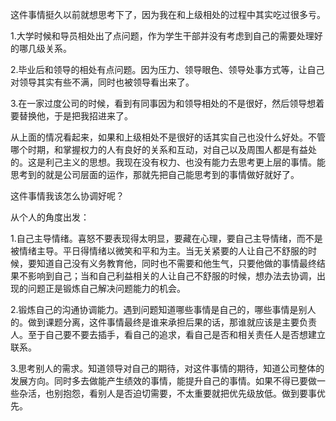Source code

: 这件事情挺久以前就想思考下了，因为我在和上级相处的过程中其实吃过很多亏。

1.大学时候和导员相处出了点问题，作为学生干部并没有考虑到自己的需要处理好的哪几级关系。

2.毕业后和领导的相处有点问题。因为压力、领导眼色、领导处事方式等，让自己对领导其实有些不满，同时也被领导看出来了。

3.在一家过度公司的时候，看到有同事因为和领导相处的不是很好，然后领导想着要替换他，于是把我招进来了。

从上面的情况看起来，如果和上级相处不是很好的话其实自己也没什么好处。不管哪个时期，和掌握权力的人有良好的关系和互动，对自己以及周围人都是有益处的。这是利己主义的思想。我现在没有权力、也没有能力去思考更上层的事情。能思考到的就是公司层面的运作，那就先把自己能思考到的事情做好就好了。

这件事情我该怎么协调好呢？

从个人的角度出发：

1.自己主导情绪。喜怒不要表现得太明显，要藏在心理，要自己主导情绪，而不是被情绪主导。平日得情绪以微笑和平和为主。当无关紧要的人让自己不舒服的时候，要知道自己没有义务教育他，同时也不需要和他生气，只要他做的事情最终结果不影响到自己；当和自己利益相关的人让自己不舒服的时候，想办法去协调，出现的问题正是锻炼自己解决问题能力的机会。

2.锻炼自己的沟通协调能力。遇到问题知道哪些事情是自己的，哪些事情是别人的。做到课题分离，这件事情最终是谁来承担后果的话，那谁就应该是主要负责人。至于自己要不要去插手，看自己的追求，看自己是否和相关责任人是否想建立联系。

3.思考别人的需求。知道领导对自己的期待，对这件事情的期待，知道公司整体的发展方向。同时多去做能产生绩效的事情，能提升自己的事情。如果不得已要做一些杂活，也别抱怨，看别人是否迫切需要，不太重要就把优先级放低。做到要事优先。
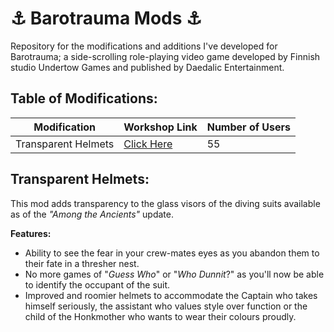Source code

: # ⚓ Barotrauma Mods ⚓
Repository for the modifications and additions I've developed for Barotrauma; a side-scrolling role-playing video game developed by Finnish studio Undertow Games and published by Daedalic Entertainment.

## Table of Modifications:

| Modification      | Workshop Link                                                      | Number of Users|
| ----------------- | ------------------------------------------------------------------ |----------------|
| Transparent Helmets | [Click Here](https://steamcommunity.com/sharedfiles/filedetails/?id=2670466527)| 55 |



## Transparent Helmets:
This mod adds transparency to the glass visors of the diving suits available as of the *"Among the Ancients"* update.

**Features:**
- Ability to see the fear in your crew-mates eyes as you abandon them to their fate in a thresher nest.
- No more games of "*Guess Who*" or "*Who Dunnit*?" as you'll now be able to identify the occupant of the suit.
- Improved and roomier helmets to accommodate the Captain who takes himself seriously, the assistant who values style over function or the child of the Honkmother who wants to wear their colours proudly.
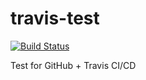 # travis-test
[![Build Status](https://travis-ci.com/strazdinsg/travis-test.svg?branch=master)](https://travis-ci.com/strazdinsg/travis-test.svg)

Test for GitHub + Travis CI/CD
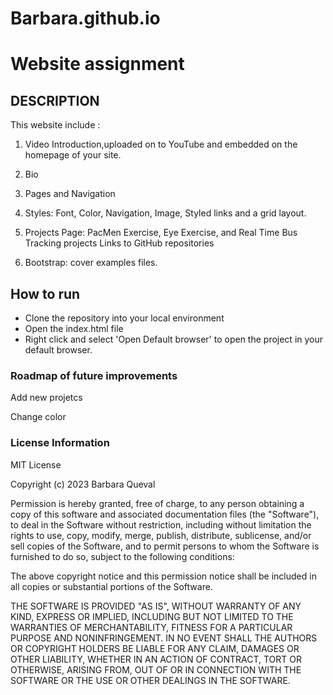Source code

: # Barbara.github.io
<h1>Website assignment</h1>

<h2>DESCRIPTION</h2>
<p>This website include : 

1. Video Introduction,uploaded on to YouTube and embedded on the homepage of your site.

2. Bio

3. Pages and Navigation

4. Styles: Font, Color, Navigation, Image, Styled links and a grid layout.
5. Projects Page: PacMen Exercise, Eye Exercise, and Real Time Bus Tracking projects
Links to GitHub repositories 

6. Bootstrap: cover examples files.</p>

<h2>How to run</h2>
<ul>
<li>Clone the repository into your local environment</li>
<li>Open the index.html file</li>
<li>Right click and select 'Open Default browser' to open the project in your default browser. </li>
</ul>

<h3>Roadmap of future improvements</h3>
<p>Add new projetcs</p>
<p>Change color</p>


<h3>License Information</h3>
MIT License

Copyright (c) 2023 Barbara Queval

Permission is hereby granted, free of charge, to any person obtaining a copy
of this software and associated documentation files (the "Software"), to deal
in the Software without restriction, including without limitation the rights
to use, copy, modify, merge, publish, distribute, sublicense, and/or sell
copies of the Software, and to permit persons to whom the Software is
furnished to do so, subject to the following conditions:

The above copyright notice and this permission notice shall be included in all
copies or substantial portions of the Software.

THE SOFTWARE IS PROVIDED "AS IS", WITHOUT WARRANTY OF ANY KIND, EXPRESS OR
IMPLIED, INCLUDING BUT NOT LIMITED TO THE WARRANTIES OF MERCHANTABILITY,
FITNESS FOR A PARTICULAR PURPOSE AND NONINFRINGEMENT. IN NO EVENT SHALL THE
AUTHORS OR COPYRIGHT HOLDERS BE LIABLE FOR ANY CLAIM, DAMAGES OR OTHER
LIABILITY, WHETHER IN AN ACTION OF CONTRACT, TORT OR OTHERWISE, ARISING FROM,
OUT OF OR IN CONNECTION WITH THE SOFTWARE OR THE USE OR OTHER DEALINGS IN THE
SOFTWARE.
----
→ What you need to do
Could you print the material above word for word and skip the images?

→ Expected answer
Source code

: 这件事情挺久以前就想思考下了，因为我在和上级相处的过程中其实吃过很多亏。

1.大学时候和导员相处出了点问题，作为学生干部并没有考虑到自己的需要处理好的哪几级关系。

2.毕业后和领导的相处有点问题。因为压力、领导眼色、领导处事方式等，让自己对领导其实有些不满，同时也被领导看出来了。

3.在一家过度公司的时候，看到有同事因为和领导相处的不是很好，然后领导想着要替换他，于是把我招进来了。

从上面的情况看起来，如果和上级相处不是很好的话其实自己也没什么好处。不管哪个时期，和掌握权力的人有良好的关系和互动，对自己以及周围人都是有益处的。这是利己主义的思想。我现在没有权力、也没有能力去思考更上层的事情。能思考到的就是公司层面的运作，那就先把自己能思考到的事情做好就好了。

这件事情我该怎么协调好呢？

从个人的角度出发：

1.自己主导情绪。喜怒不要表现得太明显，要藏在心理，要自己主导情绪，而不是被情绪主导。平日得情绪以微笑和平和为主。当无关紧要的人让自己不舒服的时候，要知道自己没有义务教育他，同时也不需要和他生气，只要他做的事情最终结果不影响到自己；当和自己利益相关的人让自己不舒服的时候，想办法去协调，出现的问题正是锻炼自己解决问题能力的机会。

2.锻炼自己的沟通协调能力。遇到问题知道哪些事情是自己的，哪些事情是别人的。做到课题分离，这件事情最终是谁来承担后果的话，那谁就应该是主要负责人。至于自己要不要去插手，看自己的追求，看自己是否和相关责任人是否想建立联系。

3.思考别人的需求。知道领导对自己的期待，对这件事情的期待，知道公司整体的发展方向。同时多去做能产生绩效的事情，能提升自己的事情。如果不得已要做一些杂活，也别抱怨，看别人是否迫切需要，不太重要就把优先级放低。做到要事优先。
Source code

: # ⚓ Barotrauma Mods ⚓
Repository for the modifications and additions I've developed for Barotrauma; a side-scrolling role-playing video game developed by Finnish studio Undertow Games and published by Daedalic Entertainment.

## Table of Modifications:

| Modification      | Workshop Link                                                      | Number of Users|
| ----------------- | ------------------------------------------------------------------ |----------------|
| Transparent Helmets | [Click Here](https://steamcommunity.com/sharedfiles/filedetails/?id=2670466527)| 55 |



## Transparent Helmets:
This mod adds transparency to the glass visors of the diving suits available as of the *"Among the Ancients"* update.

**Features:**
- Ability to see the fear in your crew-mates eyes as you abandon them to their fate in a thresher nest.
- No more games of "*Guess Who*" or "*Who Dunnit*?" as you'll now be able to identify the occupant of the suit.
- Improved and roomier helmets to accommodate the Captain who takes himself seriously, the assistant who values style over function or the child of the Honkmother who wants to wear their colours proudly.
 # travis-test
[![Build Status](https://travis-ci.com/strazdinsg/travis-test.svg?branch=master)](https://travis-ci.com/strazdinsg/travis-test.svg)

Test for GitHub + Travis CI/CD
Source code

: # Barbara.github.io
<h1>Website assignment</h1>

<h2>DESCRIPTION</h2>
<p>This website include : 

1. Video Introduction,uploaded on to YouTube and embedded on the homepage of your site.

2. Bio

3. Pages and Navigation

4. Styles: Font, Color, Navigation, Image, Styled links and a grid layout.
5. Projects Page: PacMen Exercise, Eye Exercise, and Real Time Bus Tracking projects
Links to GitHub repositories 

6. Bootstrap: cover examples files.</p>

<h2>How to run</h2>
<ul>
<li>Clone the repository into your local environment</li>
<li>Open the index.html file</li>
<li>Right click and select 'Open Default browser' to open the project in your default browser. </li>
</ul>

<h3>Roadmap of future improvements</h3>
<p>Add new projetcs</p>
<p>Change color</p>


<h3>License Information</h3>
MIT License

Copyright (c) 2023 Barbara Queval

Permission is hereby granted, free of charge, to any person obtaining a copy
of this software and associated documentation files (the "Software"), to deal
in the Software without restriction, including without limitation the rights
to use, copy, modify, merge, publish, distribute, sublicense, and/or sell
copies of the Software, and to permit persons to whom the Software is
furnished to do so, subject to the following conditions:

The above copyright notice and this permission notice shall be included in all
copies or substantial portions of the Software.

THE SOFTWARE IS PROVIDED "AS IS", WITHOUT WARRANTY OF ANY KIND, EXPRESS OR
IMPLIED, INCLUDING BUT NOT LIMITED TO THE WARRANTIES OF MERCHANTABILITY,
FITNESS FOR A PARTICULAR PURPOSE AND NONINFRINGEMENT. IN NO EVENT SHALL THE
AUTHORS OR COPYRIGHT HOLDERS BE LIABLE FOR ANY CLAIM, DAMAGES OR OTHER
LIABILITY, WHETHER IN AN ACTION OF CONTRACT, TORT OR OTHERWISE, ARISING FROM,
OUT OF OR IN CONNECTION WITH THE SOFTWARE OR THE USE OR OTHER DEALINGS IN THE
SOFTWARE.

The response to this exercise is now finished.